Ende Mai erfolgte der Spatenstich , jetzt die Grundsteinlegung. Zu ein wenig Lyrik und Pathos ließ Halfter sich hinreißen. „Der Stein, der in den Grund gelegt, ist der, auf dem das Rathaus mal steht“, las er vor. „Wir gratulieren zum Entschluss, dass hier ein Rathaus entstehen muss.“ Jahrzehntelang hatte die Gemeinde das Projekt in Angriff genommen, einen neuen Verwaltungssitz zu errichten – und dann ging alles recht schnell: Am 28. Juni 2011 war der Rahmenplan für das Rathaus Thema im Bissendorfer Planungsausschuss, am 2. September 2011 wurde der Vertrag mit der katholischen Kirchengemeinde über den Grundstückstausch beurkundet. Die Gemeinde erhielt das Areal neben der Kirche, und die Kirche die Fläche des alten Rathauses. Dort will das Stephanswerk barrierefreie Wohnungen und ein Ärztehaus bauen.

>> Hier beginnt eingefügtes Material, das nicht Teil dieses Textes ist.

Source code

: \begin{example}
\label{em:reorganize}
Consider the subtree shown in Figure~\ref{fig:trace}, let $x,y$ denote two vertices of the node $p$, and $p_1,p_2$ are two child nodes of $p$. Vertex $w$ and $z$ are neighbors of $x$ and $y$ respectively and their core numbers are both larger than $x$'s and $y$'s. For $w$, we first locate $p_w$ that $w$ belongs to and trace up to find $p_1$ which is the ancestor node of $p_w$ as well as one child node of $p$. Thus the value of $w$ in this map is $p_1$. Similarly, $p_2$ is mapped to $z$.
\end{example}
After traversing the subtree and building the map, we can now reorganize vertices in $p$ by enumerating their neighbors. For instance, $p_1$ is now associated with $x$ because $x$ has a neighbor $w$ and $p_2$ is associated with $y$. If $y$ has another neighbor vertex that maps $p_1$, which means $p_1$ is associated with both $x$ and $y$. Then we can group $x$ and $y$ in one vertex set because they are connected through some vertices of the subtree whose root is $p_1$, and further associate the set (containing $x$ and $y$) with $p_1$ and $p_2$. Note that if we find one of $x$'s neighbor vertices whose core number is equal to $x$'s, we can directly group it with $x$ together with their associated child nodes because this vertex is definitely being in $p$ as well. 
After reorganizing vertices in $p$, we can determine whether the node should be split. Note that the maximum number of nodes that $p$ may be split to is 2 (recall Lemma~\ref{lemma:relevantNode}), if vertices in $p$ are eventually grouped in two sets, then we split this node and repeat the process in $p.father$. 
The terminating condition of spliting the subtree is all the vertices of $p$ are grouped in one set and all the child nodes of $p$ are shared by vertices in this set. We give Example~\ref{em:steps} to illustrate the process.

Peter Spach vom Heimat- und Wanderverein legte weitere gute Wünsche in die Zeitkapsel: „Wir hoffen, dass in diesem Haus nur Entscheidungen zum Wohle der Bürgerinnen und Bürger getroffen werden.“
Die Entscheidungsträger aus dem Rat erschienen zum Termin so zahlreich, dass einige scherzten: „Wir sind sogar beschlussfähig!“ Den Ortsvorsteher und Ratsvorsitzenden Wilfried Langhans freute das: „Das zeigt, dass wir alle gemeinsam hinter diesem Projekt stehen.“
Alleine wollte Halfter die kupferne Zeitkapsel nicht einmauern. „Ich möchte die mutigen Politiker jetzt zu mir bitten“, sagte er und griff schmunzelnd zur nächsten Pointe: Falls die Baukosten doch auf 3,8 Millionen Euro steigen sollten, wolle er nicht alleine dafür gerade stehen.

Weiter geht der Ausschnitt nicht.